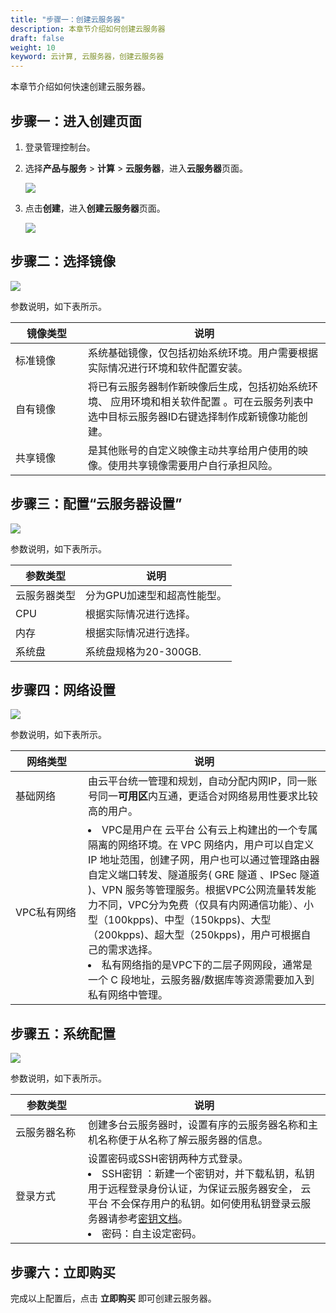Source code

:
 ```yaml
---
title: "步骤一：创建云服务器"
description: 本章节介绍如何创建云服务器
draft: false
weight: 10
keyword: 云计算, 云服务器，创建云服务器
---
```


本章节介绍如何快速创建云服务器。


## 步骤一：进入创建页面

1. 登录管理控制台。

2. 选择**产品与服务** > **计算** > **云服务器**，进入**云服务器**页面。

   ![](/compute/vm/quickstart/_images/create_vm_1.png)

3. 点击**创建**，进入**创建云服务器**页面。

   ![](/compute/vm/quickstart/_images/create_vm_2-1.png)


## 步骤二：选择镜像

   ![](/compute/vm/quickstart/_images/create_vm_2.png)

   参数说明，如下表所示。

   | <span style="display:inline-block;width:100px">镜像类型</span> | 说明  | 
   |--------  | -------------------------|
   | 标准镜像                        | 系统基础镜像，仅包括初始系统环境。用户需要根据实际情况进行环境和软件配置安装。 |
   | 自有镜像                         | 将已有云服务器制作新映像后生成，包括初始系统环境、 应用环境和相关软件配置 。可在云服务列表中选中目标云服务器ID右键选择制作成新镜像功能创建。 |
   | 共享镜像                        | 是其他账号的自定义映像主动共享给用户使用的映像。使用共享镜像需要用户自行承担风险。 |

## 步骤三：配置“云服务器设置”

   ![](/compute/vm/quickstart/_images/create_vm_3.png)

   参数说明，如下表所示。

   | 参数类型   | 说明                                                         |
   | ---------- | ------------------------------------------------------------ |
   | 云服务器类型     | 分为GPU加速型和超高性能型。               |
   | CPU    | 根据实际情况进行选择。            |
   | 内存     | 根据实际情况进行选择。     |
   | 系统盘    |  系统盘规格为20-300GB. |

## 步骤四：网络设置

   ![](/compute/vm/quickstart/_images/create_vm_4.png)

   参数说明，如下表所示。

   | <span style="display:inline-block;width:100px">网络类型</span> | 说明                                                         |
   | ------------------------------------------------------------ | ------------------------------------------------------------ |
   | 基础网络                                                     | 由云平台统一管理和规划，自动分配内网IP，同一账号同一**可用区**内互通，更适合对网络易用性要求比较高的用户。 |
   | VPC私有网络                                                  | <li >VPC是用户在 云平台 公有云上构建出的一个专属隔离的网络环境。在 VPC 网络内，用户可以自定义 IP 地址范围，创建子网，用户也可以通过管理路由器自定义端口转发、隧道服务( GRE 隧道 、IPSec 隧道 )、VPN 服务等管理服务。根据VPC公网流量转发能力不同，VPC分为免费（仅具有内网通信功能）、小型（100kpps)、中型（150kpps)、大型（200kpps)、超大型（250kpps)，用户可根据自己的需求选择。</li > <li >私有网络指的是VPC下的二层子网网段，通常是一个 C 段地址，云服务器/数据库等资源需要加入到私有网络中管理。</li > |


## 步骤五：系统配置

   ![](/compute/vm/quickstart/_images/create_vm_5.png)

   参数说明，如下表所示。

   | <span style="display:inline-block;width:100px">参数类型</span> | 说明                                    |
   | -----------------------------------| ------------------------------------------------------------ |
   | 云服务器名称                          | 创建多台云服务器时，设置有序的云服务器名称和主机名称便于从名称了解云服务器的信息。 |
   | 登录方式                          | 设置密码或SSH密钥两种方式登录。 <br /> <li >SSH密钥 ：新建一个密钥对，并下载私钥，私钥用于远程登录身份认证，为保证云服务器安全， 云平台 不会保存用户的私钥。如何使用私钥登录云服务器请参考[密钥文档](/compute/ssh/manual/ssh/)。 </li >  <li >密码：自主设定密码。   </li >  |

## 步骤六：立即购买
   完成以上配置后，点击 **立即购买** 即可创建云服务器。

#####

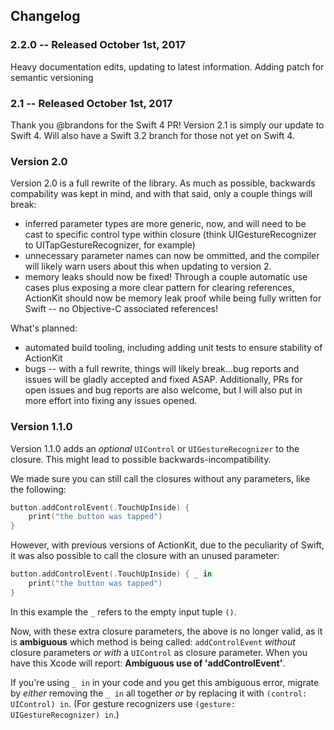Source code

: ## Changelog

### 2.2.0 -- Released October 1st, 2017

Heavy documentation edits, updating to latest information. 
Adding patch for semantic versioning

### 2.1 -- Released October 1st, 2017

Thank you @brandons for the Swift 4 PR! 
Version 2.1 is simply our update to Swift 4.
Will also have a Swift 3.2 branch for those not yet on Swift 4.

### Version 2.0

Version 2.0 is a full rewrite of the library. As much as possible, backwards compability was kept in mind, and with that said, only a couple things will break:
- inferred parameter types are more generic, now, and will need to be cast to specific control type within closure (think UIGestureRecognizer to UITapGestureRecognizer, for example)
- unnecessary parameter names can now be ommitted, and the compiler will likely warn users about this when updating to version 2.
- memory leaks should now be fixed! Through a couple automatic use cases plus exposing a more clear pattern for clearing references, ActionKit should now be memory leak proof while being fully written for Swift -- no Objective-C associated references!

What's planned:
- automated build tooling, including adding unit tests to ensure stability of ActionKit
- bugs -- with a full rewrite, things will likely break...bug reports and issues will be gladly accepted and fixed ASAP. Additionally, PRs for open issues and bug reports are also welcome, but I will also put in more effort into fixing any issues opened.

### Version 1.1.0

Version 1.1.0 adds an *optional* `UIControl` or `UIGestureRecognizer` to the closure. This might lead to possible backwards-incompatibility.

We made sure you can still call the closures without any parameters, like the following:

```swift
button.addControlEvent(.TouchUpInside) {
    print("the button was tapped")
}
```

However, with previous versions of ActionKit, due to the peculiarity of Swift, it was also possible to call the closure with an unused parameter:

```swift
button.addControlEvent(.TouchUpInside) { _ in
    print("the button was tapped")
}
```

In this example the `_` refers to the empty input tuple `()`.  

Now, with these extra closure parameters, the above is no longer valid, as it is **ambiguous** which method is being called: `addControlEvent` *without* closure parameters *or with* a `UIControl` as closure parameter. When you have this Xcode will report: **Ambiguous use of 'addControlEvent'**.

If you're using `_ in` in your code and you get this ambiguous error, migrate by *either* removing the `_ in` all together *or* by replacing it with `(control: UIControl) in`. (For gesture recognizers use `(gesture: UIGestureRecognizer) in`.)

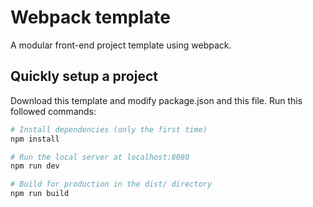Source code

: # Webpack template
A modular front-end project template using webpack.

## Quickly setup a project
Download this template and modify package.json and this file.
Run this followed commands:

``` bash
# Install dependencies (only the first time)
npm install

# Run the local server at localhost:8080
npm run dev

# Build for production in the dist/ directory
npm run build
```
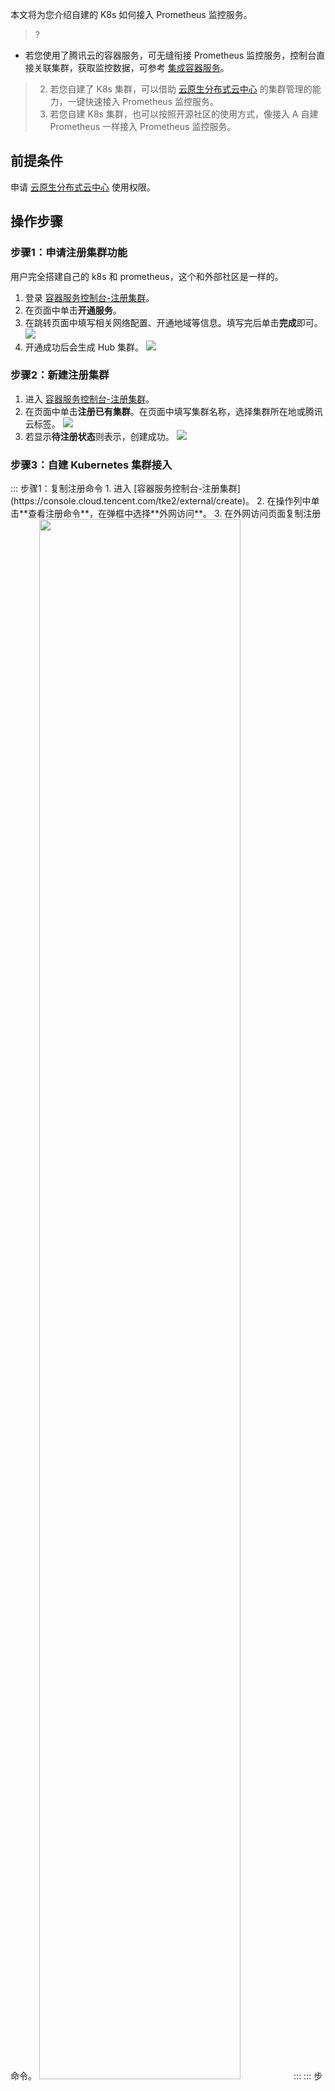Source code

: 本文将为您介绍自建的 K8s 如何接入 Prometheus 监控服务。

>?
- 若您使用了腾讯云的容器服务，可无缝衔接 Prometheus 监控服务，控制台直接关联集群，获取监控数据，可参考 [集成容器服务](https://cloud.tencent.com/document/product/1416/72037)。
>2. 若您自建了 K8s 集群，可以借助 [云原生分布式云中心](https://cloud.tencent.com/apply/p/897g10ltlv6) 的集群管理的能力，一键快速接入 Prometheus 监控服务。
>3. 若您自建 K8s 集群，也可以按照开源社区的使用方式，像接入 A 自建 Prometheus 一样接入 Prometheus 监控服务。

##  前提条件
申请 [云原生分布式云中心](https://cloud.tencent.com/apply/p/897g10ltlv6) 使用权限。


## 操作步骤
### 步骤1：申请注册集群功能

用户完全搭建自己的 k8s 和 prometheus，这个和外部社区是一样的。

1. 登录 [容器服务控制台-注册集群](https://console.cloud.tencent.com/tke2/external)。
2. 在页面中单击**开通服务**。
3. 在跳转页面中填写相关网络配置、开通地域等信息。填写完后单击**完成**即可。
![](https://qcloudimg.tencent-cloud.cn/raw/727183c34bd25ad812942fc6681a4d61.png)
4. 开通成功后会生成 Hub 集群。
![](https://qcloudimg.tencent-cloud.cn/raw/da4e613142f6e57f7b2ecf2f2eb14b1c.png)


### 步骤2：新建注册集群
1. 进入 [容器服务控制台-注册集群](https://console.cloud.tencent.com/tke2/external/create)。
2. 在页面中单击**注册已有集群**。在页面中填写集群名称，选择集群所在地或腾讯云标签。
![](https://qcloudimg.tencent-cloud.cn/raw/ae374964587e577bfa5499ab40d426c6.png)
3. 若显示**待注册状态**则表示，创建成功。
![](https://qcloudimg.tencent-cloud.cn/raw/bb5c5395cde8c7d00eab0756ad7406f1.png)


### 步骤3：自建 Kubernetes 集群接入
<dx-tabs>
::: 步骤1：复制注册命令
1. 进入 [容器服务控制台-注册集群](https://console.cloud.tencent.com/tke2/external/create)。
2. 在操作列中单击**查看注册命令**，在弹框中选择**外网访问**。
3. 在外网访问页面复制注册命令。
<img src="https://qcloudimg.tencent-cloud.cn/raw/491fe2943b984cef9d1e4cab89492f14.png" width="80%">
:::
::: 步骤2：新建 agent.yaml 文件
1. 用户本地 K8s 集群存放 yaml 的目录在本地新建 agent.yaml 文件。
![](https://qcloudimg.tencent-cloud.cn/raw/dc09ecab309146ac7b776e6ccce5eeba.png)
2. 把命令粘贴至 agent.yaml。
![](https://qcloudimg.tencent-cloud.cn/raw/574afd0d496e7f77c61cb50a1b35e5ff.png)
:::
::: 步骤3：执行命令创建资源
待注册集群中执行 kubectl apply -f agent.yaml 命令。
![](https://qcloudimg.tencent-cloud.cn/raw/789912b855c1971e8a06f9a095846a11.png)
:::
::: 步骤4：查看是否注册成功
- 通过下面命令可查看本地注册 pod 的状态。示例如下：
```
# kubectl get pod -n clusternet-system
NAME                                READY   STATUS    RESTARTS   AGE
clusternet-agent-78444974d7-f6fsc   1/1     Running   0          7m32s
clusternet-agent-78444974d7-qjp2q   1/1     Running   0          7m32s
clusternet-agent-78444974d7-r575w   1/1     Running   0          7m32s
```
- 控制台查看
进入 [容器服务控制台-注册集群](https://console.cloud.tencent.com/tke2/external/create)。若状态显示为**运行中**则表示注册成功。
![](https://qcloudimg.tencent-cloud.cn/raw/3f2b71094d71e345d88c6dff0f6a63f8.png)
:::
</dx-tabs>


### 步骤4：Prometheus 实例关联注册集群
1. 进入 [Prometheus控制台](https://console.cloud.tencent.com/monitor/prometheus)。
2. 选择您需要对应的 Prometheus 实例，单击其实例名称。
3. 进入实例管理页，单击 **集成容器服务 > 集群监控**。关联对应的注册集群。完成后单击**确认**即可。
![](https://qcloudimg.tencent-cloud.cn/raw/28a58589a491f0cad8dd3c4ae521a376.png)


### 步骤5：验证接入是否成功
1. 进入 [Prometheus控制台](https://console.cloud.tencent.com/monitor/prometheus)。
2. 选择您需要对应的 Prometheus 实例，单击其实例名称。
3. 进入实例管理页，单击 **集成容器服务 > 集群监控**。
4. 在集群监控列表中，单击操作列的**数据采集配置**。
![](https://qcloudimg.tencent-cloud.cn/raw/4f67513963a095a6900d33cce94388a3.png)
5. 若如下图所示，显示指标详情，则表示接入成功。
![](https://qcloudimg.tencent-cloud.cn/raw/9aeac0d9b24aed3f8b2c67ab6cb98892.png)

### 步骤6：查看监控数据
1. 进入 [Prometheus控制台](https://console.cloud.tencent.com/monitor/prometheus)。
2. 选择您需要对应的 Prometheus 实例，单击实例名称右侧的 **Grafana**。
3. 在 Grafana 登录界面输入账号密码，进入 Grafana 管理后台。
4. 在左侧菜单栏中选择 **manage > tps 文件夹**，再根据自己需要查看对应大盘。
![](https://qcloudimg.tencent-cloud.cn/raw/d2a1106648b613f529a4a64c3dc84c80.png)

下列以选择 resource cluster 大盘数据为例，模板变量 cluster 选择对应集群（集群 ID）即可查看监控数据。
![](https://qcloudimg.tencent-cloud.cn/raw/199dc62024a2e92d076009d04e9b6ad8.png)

#####

In the entries above, find each line with "likely" and copy it.

- unnecessary parameter names can now be ommitted, and the compiler will likely warn users about this when updating to version 2.
- bugs -- with a full rewrite, things will likely break...bug reports and issues will be gladly accepted and fixed ASAP. Additionally, PRs for open issues and bug reports are also welcome, but I will also put in more effort into fixing any issues opened.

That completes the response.